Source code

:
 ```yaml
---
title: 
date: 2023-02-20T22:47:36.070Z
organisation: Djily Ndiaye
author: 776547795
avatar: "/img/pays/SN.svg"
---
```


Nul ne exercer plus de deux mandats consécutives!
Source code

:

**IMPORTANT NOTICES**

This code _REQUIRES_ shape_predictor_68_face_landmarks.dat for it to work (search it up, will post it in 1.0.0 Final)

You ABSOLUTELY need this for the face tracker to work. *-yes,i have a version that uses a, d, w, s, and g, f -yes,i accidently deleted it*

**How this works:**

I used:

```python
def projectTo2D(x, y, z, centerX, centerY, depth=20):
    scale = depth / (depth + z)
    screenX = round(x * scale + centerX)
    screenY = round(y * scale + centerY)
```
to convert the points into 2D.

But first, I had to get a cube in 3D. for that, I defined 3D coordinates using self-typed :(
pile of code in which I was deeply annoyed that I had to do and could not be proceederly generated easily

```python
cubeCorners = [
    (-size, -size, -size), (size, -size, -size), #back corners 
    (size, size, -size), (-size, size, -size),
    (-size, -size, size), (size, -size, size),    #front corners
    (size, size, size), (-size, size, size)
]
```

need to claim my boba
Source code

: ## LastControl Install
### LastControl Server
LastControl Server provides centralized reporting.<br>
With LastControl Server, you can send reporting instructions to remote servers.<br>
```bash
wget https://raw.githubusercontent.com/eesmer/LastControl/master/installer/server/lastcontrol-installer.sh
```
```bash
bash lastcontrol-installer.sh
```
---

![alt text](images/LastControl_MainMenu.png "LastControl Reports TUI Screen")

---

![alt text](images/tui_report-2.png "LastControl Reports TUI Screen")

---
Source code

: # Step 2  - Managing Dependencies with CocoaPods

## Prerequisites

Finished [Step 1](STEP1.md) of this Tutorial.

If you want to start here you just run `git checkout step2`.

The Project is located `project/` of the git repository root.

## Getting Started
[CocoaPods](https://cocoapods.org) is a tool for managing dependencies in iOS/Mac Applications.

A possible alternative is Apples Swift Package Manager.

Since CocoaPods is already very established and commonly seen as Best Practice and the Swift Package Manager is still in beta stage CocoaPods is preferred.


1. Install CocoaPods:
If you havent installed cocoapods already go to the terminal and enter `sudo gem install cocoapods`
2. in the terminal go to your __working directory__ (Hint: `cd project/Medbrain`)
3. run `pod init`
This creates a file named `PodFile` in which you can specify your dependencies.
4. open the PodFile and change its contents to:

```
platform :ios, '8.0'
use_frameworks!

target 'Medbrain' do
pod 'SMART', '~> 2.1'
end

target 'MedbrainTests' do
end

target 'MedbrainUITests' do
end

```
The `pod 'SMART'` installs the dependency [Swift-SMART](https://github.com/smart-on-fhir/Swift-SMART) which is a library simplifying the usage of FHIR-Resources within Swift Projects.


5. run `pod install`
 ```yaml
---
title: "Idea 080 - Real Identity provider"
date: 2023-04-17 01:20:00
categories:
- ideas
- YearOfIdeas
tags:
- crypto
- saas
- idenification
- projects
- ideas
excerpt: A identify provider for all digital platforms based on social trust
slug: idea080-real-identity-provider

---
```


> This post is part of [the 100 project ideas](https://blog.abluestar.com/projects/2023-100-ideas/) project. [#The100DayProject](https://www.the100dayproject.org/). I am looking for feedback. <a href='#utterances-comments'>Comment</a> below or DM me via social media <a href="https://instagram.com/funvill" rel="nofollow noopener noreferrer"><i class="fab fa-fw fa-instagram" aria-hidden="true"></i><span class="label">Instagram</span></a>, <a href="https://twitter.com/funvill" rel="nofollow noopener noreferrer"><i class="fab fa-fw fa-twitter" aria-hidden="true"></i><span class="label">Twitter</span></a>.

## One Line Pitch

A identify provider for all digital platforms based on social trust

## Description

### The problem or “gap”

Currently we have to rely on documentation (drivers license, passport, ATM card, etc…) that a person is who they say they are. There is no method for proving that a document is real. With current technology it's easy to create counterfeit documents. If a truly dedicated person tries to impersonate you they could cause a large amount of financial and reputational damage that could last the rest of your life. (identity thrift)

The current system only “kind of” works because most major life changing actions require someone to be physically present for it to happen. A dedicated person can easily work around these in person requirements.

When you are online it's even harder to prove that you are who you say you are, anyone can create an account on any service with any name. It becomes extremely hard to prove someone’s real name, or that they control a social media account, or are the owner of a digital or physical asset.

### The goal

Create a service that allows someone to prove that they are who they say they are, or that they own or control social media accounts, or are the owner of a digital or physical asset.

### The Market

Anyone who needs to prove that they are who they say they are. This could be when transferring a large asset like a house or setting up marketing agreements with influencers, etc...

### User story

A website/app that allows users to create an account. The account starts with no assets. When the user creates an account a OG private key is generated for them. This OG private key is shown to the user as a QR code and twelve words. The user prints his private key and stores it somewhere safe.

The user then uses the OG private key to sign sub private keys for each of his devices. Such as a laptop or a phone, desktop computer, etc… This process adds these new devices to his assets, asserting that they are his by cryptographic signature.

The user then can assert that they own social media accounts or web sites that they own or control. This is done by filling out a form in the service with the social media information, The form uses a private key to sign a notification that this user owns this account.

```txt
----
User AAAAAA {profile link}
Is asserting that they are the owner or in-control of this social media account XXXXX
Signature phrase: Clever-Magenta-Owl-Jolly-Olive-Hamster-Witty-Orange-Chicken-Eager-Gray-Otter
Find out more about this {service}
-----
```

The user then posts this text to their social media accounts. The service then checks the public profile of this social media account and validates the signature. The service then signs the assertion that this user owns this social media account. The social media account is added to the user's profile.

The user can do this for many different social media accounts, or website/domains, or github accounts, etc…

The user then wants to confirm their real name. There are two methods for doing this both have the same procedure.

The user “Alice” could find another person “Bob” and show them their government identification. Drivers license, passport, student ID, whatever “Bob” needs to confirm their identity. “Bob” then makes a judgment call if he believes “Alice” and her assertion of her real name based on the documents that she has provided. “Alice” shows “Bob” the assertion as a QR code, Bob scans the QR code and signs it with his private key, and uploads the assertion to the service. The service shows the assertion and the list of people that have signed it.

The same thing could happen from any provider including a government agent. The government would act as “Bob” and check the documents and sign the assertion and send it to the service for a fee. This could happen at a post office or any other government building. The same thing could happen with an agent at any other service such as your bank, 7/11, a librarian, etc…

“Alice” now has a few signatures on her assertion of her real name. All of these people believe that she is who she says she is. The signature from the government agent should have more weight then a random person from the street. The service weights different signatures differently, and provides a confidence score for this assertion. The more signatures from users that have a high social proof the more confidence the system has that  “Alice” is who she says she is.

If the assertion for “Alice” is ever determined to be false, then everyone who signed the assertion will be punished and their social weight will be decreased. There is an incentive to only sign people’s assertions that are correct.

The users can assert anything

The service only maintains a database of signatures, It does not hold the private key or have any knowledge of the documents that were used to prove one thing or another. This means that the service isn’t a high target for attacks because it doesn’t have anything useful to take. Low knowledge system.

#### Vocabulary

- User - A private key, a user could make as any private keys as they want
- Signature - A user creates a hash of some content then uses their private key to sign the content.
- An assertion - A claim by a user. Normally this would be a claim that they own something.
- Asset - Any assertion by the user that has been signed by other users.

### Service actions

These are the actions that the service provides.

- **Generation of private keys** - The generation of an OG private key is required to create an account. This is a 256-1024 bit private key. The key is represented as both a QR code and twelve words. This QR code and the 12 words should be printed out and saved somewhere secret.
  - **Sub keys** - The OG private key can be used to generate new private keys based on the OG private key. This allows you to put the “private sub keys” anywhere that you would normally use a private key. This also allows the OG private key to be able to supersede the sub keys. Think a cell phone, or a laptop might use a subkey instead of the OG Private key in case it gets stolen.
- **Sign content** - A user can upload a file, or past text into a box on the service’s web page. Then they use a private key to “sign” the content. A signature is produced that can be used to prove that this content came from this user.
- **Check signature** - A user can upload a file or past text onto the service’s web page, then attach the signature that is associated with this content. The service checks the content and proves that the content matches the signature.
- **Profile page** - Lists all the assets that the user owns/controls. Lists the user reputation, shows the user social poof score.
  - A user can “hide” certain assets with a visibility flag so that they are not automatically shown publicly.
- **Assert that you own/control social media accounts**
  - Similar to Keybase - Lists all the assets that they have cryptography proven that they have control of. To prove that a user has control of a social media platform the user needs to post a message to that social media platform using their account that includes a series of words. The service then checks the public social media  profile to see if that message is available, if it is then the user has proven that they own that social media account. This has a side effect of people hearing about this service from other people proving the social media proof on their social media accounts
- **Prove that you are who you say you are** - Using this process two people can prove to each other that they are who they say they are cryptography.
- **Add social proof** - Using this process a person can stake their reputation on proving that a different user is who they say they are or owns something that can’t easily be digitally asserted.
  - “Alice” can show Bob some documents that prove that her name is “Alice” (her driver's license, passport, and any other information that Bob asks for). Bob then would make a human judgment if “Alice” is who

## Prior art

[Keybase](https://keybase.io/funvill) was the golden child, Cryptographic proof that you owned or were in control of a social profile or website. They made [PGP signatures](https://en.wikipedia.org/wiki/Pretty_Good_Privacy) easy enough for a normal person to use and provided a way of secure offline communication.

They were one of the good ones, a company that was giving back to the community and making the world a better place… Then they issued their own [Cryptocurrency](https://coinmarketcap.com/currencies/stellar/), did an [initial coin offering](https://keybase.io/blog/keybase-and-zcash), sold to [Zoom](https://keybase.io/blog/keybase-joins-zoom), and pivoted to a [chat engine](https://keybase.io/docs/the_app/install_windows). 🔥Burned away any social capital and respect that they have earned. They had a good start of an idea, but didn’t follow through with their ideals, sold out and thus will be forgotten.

What you need to do >> Your answer should consist of the lines from the listing that hold the word "actions".

Result below >>
The current system only “kind of” works because most major life changing actions require someone to be physically present for it to happen. A dedicated person can easily work around these in person requirements.
### Service actions
These are the actions that the service provides.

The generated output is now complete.